For the hearing, Republicans picked three witnesses representing banking, the U.S. Chamber of Commerce, and law firms working to defend banks and lenders. The sole Democratic witness at Wednesday afternoon’s hearing is the executive director of Public Justice, Paul Bland. So I called him up to ask what’s most important about the hearing. Here are three takeaways.
1. Arbitration sucks for consumers
The reason banking institutions (and by extension, Republicans) are in a tizzy over the rule is because arbitration works grandly in their favor.
In fact, the CFPB undertook an exhaustive multi-year study of whether arbitration clauses were disadvantaging the public and found that, in the entire United States for all lenders of all financial products, only an average of 411 cases were filed by consumers with the American Arbitration Association during each of three years it studied. From the report:
Of the 341 cases filed in 2010 and 2011 that were resolved by an arbitrator and where we were able to ascertain the outcome, consumers obtained relief regarding their affirmative claims in 32 disputes. Consumers obtained debt forbearance in 46 cases (in five of which the consumers also obtained affirmative relief). The total amount of affirmative relief awarded was $172,433 and total debt forbearance was $189,107.
By contrast, the CFPB examined class action lawsuits that were filed in 419 settlements between 2008 to 2012 and found that 13 million consumers received $2.7 billion in recoveries, refunds, or relief.
2. The CFPB met with financial institutions for input at least 130 times
Even though Republicans were hot to track down all communications between the CFPB and Public Justice, Bland only recalls one meeting he attended between CFPB head Richard Cordray and consumer advocates.
“I met him at a couple of public hearings,” recalls Bland, “but I’m not sure that I met him more than once at a small gathering of consumer groups.” Ah-ha!
Anyway, the real meetings to pay attention to here are the ones in which Cordray met with representatives—mostly CEOs and CFOs—of financial institutions: 130 of them in the period between January 2012 and October 2015, according to a review by the American Association for Justice.
“It’s remarkable how these guys are complaining that they don’t have enough access and the facts are so completely to the contrary,” Bland says.
3. Forced arbitration is a Scalia legacy just begging to be reversed
“Scalia was relentlessly hostile to consumers and workers and class actions,” Bland says. “And he was exceptionally favorable towards forced arbitration in every respect.”

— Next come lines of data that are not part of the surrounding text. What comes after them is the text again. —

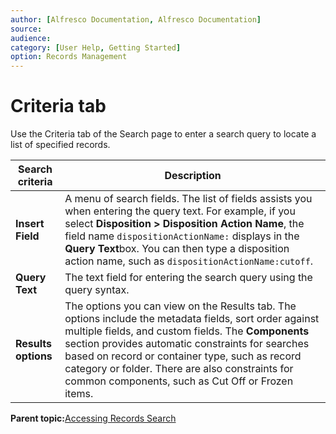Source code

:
 ```yaml
---
author: [Alfresco Documentation, Alfresco Documentation]
source: 
audience: 
category: [User Help, Getting Started]
option: Records Management
---
```


# Criteria tab

Use the Criteria tab of the Search page to enter a search query to locate a list of specified records.

|Search criteria|Description|
|---------------|-----------|
|**Insert Field**|A menu of search fields. The list of fields assists you when entering the query text. For example, if you select **Disposition \> Disposition Action Name**, the field name `dispositionActionName:` displays in the **Query Text**box. You can then type a disposition action name, such as `dispositionActionName:cutoff`.|
|**Query Text**|The text field for entering the search query using the query syntax.|
|**Results options**|The options you can view on the Results tab. The options include the metadata fields, sort order against multiple fields, and custom fields. The **Components** section provides automatic constraints for searches based on record or container type, such as record category or folder. There are also constraints for common components, such as Cut Off or Frozen items.|

**Parent topic:**[Accessing Records Search](../tasks/rm-search-access.md)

Before Justice Scalia had his way in several 5-4 decisions he authored for the high court’s majority, if you could prove that an arbitration clause would undermine a civil rights statute or a consumer protection law, then general rules of contract law would make the contract unenforceable.
But in 2011’s AT&T Mobility v. Concepcion ruling, the Supreme Court created an exception to that rule, saying that arbitration clauses should be enforced even where that’s true.
Bland believes that if Scalia is replaced by a progressive justice, some of his arbitration rulings will be overturned.
In fact, Justice Ginsberg has compared the decisions to a body of law from the early 1900s, known as the Lochner era, that lawyers generally view as a period of misguided activism by the high court. For example, child labor laws were struck down because who says an eight-year-old doesn’t have utility? Here’s Ginsberg, just weeks before Scalia passed earlier this year:
I was reminded of Lochner reading some decisions of the Court concerning workers, consumers, credit card holders who signed agreements saying “if you have a dispute with us, you can bring it only in arbitration — not in court — and you cannot use the class action device. You must sue for your individual claim, which might be 30 dollars, and that’s it.”
Bland agrees with the vulnerability of those decisions. “If you have a progressive justice, there’s a significant chance a lot of the worst decisions could be overturned,” he says. But Bland adds that no one really knows where Obama nominee Merrick Garland stands on these issues.